[Collected data entries]
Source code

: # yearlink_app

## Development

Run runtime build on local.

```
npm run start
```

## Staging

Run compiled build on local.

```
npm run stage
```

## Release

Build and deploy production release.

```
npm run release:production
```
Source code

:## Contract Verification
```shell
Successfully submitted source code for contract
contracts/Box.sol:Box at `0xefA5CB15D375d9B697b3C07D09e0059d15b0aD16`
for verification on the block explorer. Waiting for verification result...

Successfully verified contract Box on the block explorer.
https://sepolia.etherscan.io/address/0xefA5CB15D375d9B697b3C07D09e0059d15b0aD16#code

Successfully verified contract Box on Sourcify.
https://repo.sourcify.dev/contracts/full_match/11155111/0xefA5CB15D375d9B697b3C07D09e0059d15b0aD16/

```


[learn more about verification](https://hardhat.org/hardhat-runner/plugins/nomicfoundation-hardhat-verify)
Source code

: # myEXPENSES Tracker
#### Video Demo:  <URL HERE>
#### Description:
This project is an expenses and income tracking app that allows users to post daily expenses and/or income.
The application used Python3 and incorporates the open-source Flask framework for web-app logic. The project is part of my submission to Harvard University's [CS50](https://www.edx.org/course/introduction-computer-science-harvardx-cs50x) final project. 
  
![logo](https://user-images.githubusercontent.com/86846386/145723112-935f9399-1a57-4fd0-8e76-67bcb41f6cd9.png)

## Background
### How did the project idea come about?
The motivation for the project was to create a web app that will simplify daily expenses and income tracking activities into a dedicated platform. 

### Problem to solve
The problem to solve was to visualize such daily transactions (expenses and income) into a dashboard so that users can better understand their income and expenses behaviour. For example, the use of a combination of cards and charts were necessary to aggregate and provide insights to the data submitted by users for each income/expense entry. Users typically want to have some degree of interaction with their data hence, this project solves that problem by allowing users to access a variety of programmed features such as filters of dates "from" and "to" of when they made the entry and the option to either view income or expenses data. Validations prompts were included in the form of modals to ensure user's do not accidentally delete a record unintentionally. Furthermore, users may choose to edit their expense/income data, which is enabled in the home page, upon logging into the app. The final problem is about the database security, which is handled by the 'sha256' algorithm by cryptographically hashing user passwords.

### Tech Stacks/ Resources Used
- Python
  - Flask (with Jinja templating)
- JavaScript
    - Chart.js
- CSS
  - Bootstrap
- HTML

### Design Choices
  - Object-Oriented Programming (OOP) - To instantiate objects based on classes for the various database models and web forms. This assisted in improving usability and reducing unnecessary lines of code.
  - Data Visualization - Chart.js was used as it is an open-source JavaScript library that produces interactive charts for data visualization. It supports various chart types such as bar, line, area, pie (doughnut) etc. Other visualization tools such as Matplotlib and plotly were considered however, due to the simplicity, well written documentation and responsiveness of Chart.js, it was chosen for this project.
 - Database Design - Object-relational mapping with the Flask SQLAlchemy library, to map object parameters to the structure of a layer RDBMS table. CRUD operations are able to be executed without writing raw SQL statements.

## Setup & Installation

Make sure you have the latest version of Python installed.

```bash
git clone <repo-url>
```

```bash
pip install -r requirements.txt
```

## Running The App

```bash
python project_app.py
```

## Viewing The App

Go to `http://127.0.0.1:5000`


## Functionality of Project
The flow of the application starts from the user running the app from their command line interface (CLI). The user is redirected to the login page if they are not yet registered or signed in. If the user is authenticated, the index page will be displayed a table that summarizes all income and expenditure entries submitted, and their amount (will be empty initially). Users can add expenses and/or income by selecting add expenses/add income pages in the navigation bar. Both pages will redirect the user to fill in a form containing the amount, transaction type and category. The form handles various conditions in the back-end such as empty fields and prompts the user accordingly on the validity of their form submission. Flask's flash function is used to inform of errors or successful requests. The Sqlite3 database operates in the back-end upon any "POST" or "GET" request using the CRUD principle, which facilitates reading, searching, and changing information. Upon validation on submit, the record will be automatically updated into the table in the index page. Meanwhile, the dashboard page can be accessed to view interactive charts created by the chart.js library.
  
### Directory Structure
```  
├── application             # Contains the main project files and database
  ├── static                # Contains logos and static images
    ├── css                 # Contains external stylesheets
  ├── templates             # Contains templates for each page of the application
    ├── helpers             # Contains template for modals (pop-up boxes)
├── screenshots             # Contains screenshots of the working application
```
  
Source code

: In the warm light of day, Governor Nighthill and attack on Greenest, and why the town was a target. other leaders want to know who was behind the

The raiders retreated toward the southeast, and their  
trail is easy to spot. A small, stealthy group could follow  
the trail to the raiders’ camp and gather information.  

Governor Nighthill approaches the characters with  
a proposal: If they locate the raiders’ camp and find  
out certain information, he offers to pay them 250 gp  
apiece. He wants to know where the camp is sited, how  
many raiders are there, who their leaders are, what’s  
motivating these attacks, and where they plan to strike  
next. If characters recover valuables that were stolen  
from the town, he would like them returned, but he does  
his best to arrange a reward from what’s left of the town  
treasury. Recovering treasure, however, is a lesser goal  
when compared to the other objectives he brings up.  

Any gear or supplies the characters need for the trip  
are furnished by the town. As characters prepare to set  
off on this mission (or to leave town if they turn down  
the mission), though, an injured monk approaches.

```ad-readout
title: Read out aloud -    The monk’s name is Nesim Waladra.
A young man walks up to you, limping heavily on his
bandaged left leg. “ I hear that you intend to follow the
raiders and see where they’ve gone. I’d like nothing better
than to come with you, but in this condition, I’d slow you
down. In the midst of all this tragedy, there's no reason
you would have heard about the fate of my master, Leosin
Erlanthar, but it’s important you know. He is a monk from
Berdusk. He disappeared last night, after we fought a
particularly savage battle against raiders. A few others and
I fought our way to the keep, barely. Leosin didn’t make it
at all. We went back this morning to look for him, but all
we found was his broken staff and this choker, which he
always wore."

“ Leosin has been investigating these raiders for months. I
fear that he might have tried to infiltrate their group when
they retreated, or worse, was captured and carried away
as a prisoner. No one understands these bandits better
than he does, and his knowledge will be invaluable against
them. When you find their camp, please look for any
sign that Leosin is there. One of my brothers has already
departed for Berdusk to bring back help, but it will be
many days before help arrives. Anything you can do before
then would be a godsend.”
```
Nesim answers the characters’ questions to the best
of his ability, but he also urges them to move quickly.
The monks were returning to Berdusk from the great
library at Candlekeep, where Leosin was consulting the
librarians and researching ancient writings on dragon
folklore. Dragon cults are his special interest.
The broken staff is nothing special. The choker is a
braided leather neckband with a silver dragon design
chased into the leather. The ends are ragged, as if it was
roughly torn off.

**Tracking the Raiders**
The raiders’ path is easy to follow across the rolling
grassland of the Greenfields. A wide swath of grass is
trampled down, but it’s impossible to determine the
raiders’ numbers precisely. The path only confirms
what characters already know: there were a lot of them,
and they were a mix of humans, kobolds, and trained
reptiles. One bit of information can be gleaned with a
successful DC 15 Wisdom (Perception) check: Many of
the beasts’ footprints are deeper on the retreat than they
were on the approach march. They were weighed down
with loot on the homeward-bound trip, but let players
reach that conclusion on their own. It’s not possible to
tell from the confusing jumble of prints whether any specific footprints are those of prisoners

What to work on: Note down each line above where the word "block" occurs.

Finished exercise:
for verification on the block explorer. Waiting for verification result...
Successfully verified contract Box on the block explorer.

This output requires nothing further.